Here are the seven key questions de Jager says need to be addressed when mobilizing change in an organization.
- Why are we doing this? De Jager says it’s the first question you need to answer.
- WIIFM — what’s in it for me? What about our jobs? People need information. Information gives people control.
- Monday — people are on board. Now what is going to be done differently on Monday?
- Won’t? What will be staying the same?
- Might? What might go wrong? How are you mitigating the risk?
- Will? What will hurt? If there will be chaos, how do we respond?
- Signposts – how do you know you are moving forward?
7 questions for Peter de Jager
1.) On a scale of 1-10, how important is personality when it comes to change response?
“Not much at all, number one. Here’s the thing: people have this notion that there are people who really like change, and while that is true to a certain degree, the reality is we all like change.”

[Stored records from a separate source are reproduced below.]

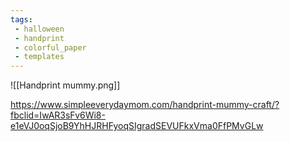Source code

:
 ```yaml
---
tags:
 - halloween
 - handprint
 - colorful_paper
 - templates
---
```


![[Handprint mummy.png]]

https://www.simpleeverydaymom.com/handprint-mummy-craft/?fbclid=IwAR3sFv6Wi8-e1eVJ0oqSjoB9YhHJRHFyoqSIgradSEVUFkxVma0FfPMvGLw

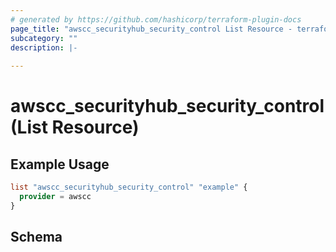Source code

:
 ```yaml
---
# generated by https://github.com/hashicorp/terraform-plugin-docs
page_title: "awscc_securityhub_security_control List Resource - terraform-provider-awscc"
subcategory: ""
description: |-
  
---
```


# awscc_securityhub_security_control (List Resource)



## Example Usage

```terraform
list "awscc_securityhub_security_control" "example" {
  provider = awscc
}
```

<!-- schema generated by tfplugindocs -->
## Schema
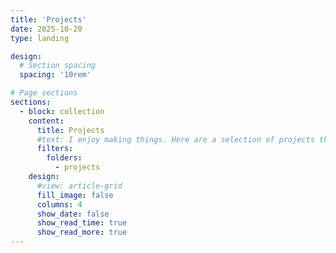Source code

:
 ```yaml
---
title: 'Projects'
date: 2025-10-20
type: landing

design:
  # Section spacing
  spacing: '10rem'

# Page sections
sections:
  - block: collection
    content:
      title: Projects
      #text: I enjoy making things. Here are a selection of projects that I have worked on over the years.
      filters:
        folders:
          - projects
    design:
      #view: article-grid
      fill_image: false
      columns: 4
      show_date: false
      show_read_time: true
      show_read_more: true
---
```

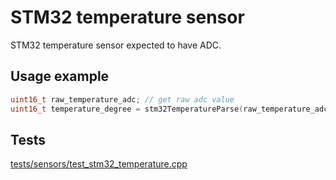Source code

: # STM32 temperature sensor

STM32 temperature sensor expected to have ADC.

## Usage example

```c++
uint16_t raw_temperature_adc; // get raw adc value
uint16_t temperature_degree = stm32TemperatureParse(raw_temperature_adc);
```

## Tests

[tests/sensors/test_stm32_temperature.cpp](../../tests/test_stm32_temperature.cpp)
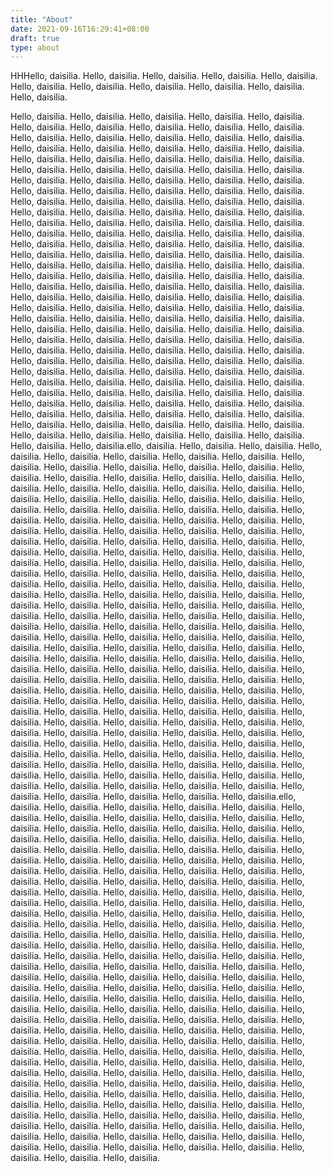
 ```yaml
---
title: "About"
date: 2021-09-16T16:29:41+08:00
draft: true
type: about
---
```


HHHello, daisilia.
Hello, daisilia.
Hello, daisilia.
Hello, daisilia.
Hello, daisilia.
Hello, daisilia.
Hello, daisilia.
Hello, daisilia.
Hello, daisilia.
Hello, daisilia.
Hello, daisilia.

<!--more-->

Hello, daisilia.
Hello, daisilia.
Hello, daisilia.
Hello, daisilia.
Hello, daisilia.
Hello, daisilia.
Hello, daisilia.
Hello, daisilia.
Hello, daisilia.
Hello, daisilia.
Hello, daisilia.
Hello, daisilia.
Hello, daisilia.
Hello, daisilia.
Hello, daisilia.
Hello, daisilia.
Hello, daisilia.
Hello, daisilia.
Hello, daisilia.
Hello, daisilia.
Hello, daisilia.
Hello, daisilia.
Hello, daisilia.
Hello, daisilia.
Hello, daisilia.
Hello, daisilia.
Hello, daisilia.
Hello, daisilia.
Hello, daisilia.
Hello, daisilia.
Hello, daisilia.
Hello, daisilia.
Hello, daisilia.
Hello, daisilia.
Hello, daisilia.
Hello, daisilia.
Hello, daisilia.
Hello, daisilia.
Hello, daisilia.
Hello, daisilia.
Hello, daisilia.
Hello, daisilia.
Hello, daisilia.
Hello, daisilia.
Hello, daisilia.
Hello, daisilia.
Hello, daisilia.
Hello, daisilia.
Hello, daisilia.
Hello, daisilia.
Hello, daisilia.
Hello, daisilia.
Hello, daisilia.
Hello, daisilia.
Hello, daisilia.
Hello, daisilia.
Hello, daisilia.
Hello, daisilia.
Hello, daisilia.
Hello, daisilia.
Hello, daisilia.
Hello, daisilia.
Hello, daisilia.
Hello, daisilia.
Hello, daisilia.
Hello, daisilia.
Hello, daisilia.
Hello, daisilia.
Hello, daisilia.
Hello, daisilia.
Hello, daisilia.
Hello, daisilia.
Hello, daisilia.
Hello, daisilia.
Hello, daisilia.
Hello, daisilia.
Hello, daisilia.
Hello, daisilia.
Hello, daisilia.
Hello, daisilia.
Hello, daisilia.
Hello, daisilia.
Hello, daisilia.
Hello, daisilia.
Hello, daisilia.
Hello, daisilia.
Hello, daisilia.
Hello, daisilia.
Hello, daisilia.
Hello, daisilia.
Hello, daisilia.
Hello, daisilia.
Hello, daisilia.
Hello, daisilia.
Hello, daisilia.
Hello, daisilia.
Hello, daisilia.
Hello, daisilia.
Hello, daisilia.
Hello, daisilia.
Hello, daisilia.
Hello, daisilia.
Hello, daisilia.
Hello, daisilia.
Hello, daisilia.
Hello, daisilia.
Hello, daisilia.
Hello, daisilia.
Hello, daisilia.
Hello, daisilia.
Hello, daisilia.
Hello, daisilia.
Hello, daisilia.
Hello, daisilia.
Hello, daisilia.
Hello, daisilia.
Hello, daisilia.
Hello, daisilia.
Hello, daisilia.
Hello, daisilia.
Hello, daisilia.
Hello, daisilia.
Hello, daisilia.
Hello, daisilia.
Hello, daisilia.
Hello, daisilia.
Hello, daisilia.
Hello, daisilia.
Hello, daisilia.
Hello, daisilia.
Hello, daisilia.
Hello, daisilia.
Hello, daisilia.
Hello, daisilia.
Hello, daisilia.
Hello, daisilia.
Hello, daisilia.
Hello, daisilia.
Hello, daisilia.
Hello, daisilia.
Hello, daisilia.
Hello, daisilia.
Hello, daisilia.
Hello, daisilia.
Hello, daisilia.
Hello, daisilia.
Hello, daisilia.
Hello, daisilia.
Hello, daisilia.
Hello, daisilia.
Hello, daisilia.
Hello, daisilia.
Hello, daisilia.
Hello, daisilia.
Hello, daisilia.
Hello, daisilia.
Hello, daisilia.ello, daisilia.
Hello, daisilia.
Hello, daisilia.
Hello, daisilia.
Hello, daisilia.
Hello, daisilia.
Hello, daisilia.
Hello, daisilia.
Hello, daisilia.
Hello, daisilia.
Hello, daisilia.
Hello, daisilia.
Hello, daisilia.
Hello, daisilia.
Hello, daisilia.
Hello, daisilia.
Hello, daisilia.
Hello, daisilia.
Hello, daisilia.
Hello, daisilia.
Hello, daisilia.
Hello, daisilia.
Hello, daisilia.
Hello, daisilia.
Hello, daisilia.
Hello, daisilia.
Hello, daisilia.
Hello, daisilia.
Hello, daisilia.
Hello, daisilia.
Hello, daisilia.
Hello, daisilia.
Hello, daisilia.
Hello, daisilia.
Hello, daisilia.
Hello, daisilia.
Hello, daisilia.
Hello, daisilia.
Hello, daisilia.
Hello, daisilia.
Hello, daisilia.
Hello, daisilia.
Hello, daisilia.
Hello, daisilia.
Hello, daisilia.
Hello, daisilia.
Hello, daisilia.
Hello, daisilia.
Hello, daisilia.
Hello, daisilia.
Hello, daisilia.
Hello, daisilia.
Hello, daisilia.
Hello, daisilia.
Hello, daisilia.
Hello, daisilia.
Hello, daisilia.
Hello, daisilia.
Hello, daisilia.
Hello, daisilia.
Hello, daisilia.
Hello, daisilia.
Hello, daisilia.
Hello, daisilia.
Hello, daisilia.
Hello, daisilia.
Hello, daisilia.
Hello, daisilia.
Hello, daisilia.
Hello, daisilia.
Hello, daisilia.
Hello, daisilia.
Hello, daisilia.
Hello, daisilia.
Hello, daisilia.
Hello, daisilia.
Hello, daisilia.
Hello, daisilia.
Hello, daisilia.
Hello, daisilia.
Hello, daisilia.
Hello, daisilia.
Hello, daisilia.
Hello, daisilia.
Hello, daisilia.
Hello, daisilia.
Hello, daisilia.
Hello, daisilia.
Hello, daisilia.
Hello, daisilia.
Hello, daisilia.
Hello, daisilia.
Hello, daisilia.
Hello, daisilia.
Hello, daisilia.
Hello, daisilia.
Hello, daisilia.
Hello, daisilia.
Hello, daisilia.
Hello, daisilia.
Hello, daisilia.
Hello, daisilia.
Hello, daisilia.
Hello, daisilia.
Hello, daisilia.
Hello, daisilia.
Hello, daisilia.
Hello, daisilia.
Hello, daisilia.
Hello, daisilia.
Hello, daisilia.
Hello, daisilia.
Hello, daisilia.
Hello, daisilia.
Hello, daisilia.
Hello, daisilia.
Hello, daisilia.
Hello, daisilia.
Hello, daisilia.
Hello, daisilia.
Hello, daisilia.
Hello, daisilia.
Hello, daisilia.
Hello, daisilia.
Hello, daisilia.
Hello, daisilia.
Hello, daisilia.
Hello, daisilia.
Hello, daisilia.
Hello, daisilia.
Hello, daisilia.
Hello, daisilia.
Hello, daisilia.
Hello, daisilia.
Hello, daisilia.
Hello, daisilia.
Hello, daisilia.
Hello, daisilia.
Hello, daisilia.
Hello, daisilia.
Hello, daisilia.
Hello, daisilia.
Hello, daisilia.
Hello, daisilia.
Hello, daisilia.
Hello, daisilia.
Hello, daisilia.
Hello, daisilia.
Hello, daisilia.
Hello, daisilia.
Hello, daisilia.
Hello, daisilia.
Hello, daisilia.
Hello, daisilia.
Hello, daisilia.
Hello, daisilia.
Hello, daisilia.
Hello, daisilia.
Hello, daisilia.
Hello, daisilia.
Hello, daisilia.
Hello, daisilia.
Hello, daisilia.
Hello, daisilia.
Hello, daisilia.
Hello, daisilia.
Hello, daisilia.
Hello, daisilia.ello, daisilia.
Hello, daisilia.
Hello, daisilia.
Hello, daisilia.
Hello, daisilia.
Hello, daisilia.
Hello, daisilia.
Hello, daisilia.
Hello, daisilia.
Hello, daisilia.
Hello, daisilia.
Hello, daisilia.
Hello, daisilia.
Hello, daisilia.
Hello, daisilia.
Hello, daisilia.
Hello, daisilia.
Hello, daisilia.
Hello, daisilia.
Hello, daisilia.
Hello, daisilia.
Hello, daisilia.
Hello, daisilia.
Hello, daisilia.
Hello, daisilia.
Hello, daisilia.
Hello, daisilia.
Hello, daisilia.
Hello, daisilia.
Hello, daisilia.
Hello, daisilia.
Hello, daisilia.
Hello, daisilia.
Hello, daisilia.
Hello, daisilia.
Hello, daisilia.
Hello, daisilia.
Hello, daisilia.
Hello, daisilia.
Hello, daisilia.
Hello, daisilia.
Hello, daisilia.
Hello, daisilia.
Hello, daisilia.
Hello, daisilia.
Hello, daisilia.
Hello, daisilia.
Hello, daisilia.
Hello, daisilia.
Hello, daisilia.
Hello, daisilia.
Hello, daisilia.
Hello, daisilia.
Hello, daisilia.
Hello, daisilia.
Hello, daisilia.
Hello, daisilia.
Hello, daisilia.
Hello, daisilia.
Hello, daisilia.
Hello, daisilia.
Hello, daisilia.
Hello, daisilia.
Hello, daisilia.
Hello, daisilia.
Hello, daisilia.
Hello, daisilia.
Hello, daisilia.
Hello, daisilia.
Hello, daisilia.
Hello, daisilia.
Hello, daisilia.
Hello, daisilia.
Hello, daisilia.
Hello, daisilia.
Hello, daisilia.
Hello, daisilia.
Hello, daisilia.
Hello, daisilia.
Hello, daisilia.
Hello, daisilia.
Hello, daisilia.
Hello, daisilia.
Hello, daisilia.
Hello, daisilia.
Hello, daisilia.
Hello, daisilia.
Hello, daisilia.
Hello, daisilia.
Hello, daisilia.
Hello, daisilia.
Hello, daisilia.
Hello, daisilia.
Hello, daisilia.
Hello, daisilia.
Hello, daisilia.
Hello, daisilia.
Hello, daisilia.
Hello, daisilia.
Hello, daisilia.
Hello, daisilia.
Hello, daisilia.
Hello, daisilia.
Hello, daisilia.
Hello, daisilia.
Hello, daisilia.
Hello, daisilia.
Hello, daisilia.
Hello, daisilia.
Hello, daisilia.
Hello, daisilia.
Hello, daisilia.
Hello, daisilia.
Hello, daisilia.
Hello, daisilia.
Hello, daisilia.
Hello, daisilia.
Hello, daisilia.
Hello, daisilia.
Hello, daisilia.
Hello, daisilia.
Hello, daisilia.
Hello, daisilia.
Hello, daisilia.
Hello, daisilia.
Hello, daisilia.
Hello, daisilia.
Hello, daisilia.
Hello, daisilia.
Hello, daisilia.
Hello, daisilia.
Hello, daisilia.
Hello, daisilia.
Hello, daisilia.
Hello, daisilia.
Hello, daisilia.
Hello, daisilia.
Hello, daisilia.
Hello, daisilia.
Hello, daisilia.
Hello, daisilia.
Hello, daisilia.
Hello, daisilia.
Hello, daisilia.
Hello, daisilia.
Hello, daisilia.
Hello, daisilia.
Hello, daisilia.
Hello, daisilia.
Hello, daisilia.
Hello, daisilia.
Hello, daisilia.
Hello, daisilia.
Hello, daisilia.
Hello, daisilia.
Hello, daisilia.
Hello, daisilia.
Hello, daisilia.
Hello, daisilia.
Hello, daisilia.
Hello, daisilia.
Hello, daisilia.
Hello, daisilia.
Hello, daisilia.
Hello, daisilia.
Hello, daisilia.
Hello, daisilia.
Hello, daisilia.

“Everybody gets married, everyboy learns how to drive a car, changes jobs. Regardless of our personality we do these things. We need changes. Our personality doesn’t really enter into those major changes that we embrace. What’s really important in change management is not how we differ, but how we’re the same. If I’m looking at an audience of 100 people, how they respond to change as a group is far more important in terms of bringing change about in an organization than considering how each individual will have a slightly different response to change. Focus on what we have in common, and you will solve far more problems than if you focus on how we differ. Personality is a factor, but it’s not that big a factor.”
2.) When is the best (or alternately worst) time to communicate change? Why?
“The best time is far in advance of the change. The worst time is making it a surprise. There should be no surprises and this is not even change management, this is just management practices. If you’re surprising your folks, you’re doing it wrong. You should be transparant enough that people know there is a reason for the upcoming change far in advance…Communicate early, communicate often, no surprises.”
3.) Why do organizations fail to communicate the “why” of the change?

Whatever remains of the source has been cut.